The Rohingya Genocide (2017) forced over 750,000 Rohingya to flee Myanmar amid military-led campaigns of mass killing, arson, and sexual violence—acts the UN deems ethnic cleansing (Anwary, 2021). Survivors face high rates of PTSD, depression, and suicidal ideation, yet mental health services remain underused due to cultural stigma, language barriers, and lack of culturally sensitive care (Tay et al., 2019).
Implications
Women are the backbones of their communities: The psychological and physical consequences of mass atrocities on women are not confined to the individual. These harms reverberate through families, generations, and entire communities, leading to prolonged social fragmentation, collective grief, and intergenerational trauma.
This is not just history, it is happening now: It's urgent that we are attentive to the lessons of past conflicts and apply those lessons to conflicts that are happening today. In the Israel–Palestine region today, women are facing the compounded trauma of Mass Atrocities. These realities parallel the experiences of survivors in Rwanda, Bosnia, Iraq, and Myanmar, proving that gendered violence in conflict is not a relic of history, it is an urgent, ongoing crisis demanding an immediate international response.

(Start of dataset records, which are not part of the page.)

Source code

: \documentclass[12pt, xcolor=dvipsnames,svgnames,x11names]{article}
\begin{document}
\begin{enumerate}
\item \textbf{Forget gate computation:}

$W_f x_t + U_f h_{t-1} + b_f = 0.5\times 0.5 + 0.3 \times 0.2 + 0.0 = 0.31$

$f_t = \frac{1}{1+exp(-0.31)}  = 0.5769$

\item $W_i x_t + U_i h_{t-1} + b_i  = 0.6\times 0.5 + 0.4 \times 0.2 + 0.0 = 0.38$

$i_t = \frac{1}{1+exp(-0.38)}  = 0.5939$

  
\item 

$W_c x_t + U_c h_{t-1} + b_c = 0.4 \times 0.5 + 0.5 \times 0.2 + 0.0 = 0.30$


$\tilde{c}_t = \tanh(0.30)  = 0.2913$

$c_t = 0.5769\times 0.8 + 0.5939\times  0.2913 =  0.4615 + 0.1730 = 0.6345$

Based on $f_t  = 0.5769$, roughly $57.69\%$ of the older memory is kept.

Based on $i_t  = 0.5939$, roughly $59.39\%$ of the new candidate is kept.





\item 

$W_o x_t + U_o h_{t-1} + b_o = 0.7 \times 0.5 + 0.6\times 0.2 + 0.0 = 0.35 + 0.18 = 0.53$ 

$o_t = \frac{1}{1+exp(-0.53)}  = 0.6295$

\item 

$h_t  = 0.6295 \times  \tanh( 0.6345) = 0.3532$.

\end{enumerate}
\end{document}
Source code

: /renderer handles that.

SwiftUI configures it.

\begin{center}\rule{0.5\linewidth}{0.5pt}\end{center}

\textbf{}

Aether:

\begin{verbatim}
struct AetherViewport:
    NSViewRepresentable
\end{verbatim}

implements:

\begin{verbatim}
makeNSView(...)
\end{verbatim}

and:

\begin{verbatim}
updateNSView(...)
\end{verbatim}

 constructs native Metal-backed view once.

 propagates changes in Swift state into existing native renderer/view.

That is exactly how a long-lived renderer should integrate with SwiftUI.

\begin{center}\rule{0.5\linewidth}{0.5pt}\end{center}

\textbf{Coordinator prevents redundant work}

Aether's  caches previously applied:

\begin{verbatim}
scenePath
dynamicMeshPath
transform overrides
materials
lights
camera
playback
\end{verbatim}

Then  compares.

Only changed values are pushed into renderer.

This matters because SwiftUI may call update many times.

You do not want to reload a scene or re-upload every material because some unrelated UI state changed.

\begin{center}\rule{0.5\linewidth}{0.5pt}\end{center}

International laws and governments are failing to protect women: Current international law and humanitarian frameworks remain insufficient in protecting women during and after mass atrocities. Stronger, enforceable policies are needed, ones that prosecute perpetrators of gendered violence as war criminals and provide comprehensive, long-term support to survivors. Governments often fail to enforce existing laws, allowing cycles of violence to continue. Greater accountability and political will are needed to ensure these laws are actually put into action.

Mumtaaz Hirsi is a sophomore majoring in psychology with minors in African American studies, global studies, and public health. She is the Human Rights Program’s 2024-2025 Hrant Dink Memorial Human Rights Scholar – an annual award whose purpose is to promote research on human rights and the consequences of inhumanity that derives from deep ethnic, national, racial, gender, and religious divides in honor of the Armenian Turkish journalist and human rights activist, Hrant Dink. Hirisi is also a member of the HRP Undergraduate Working Group.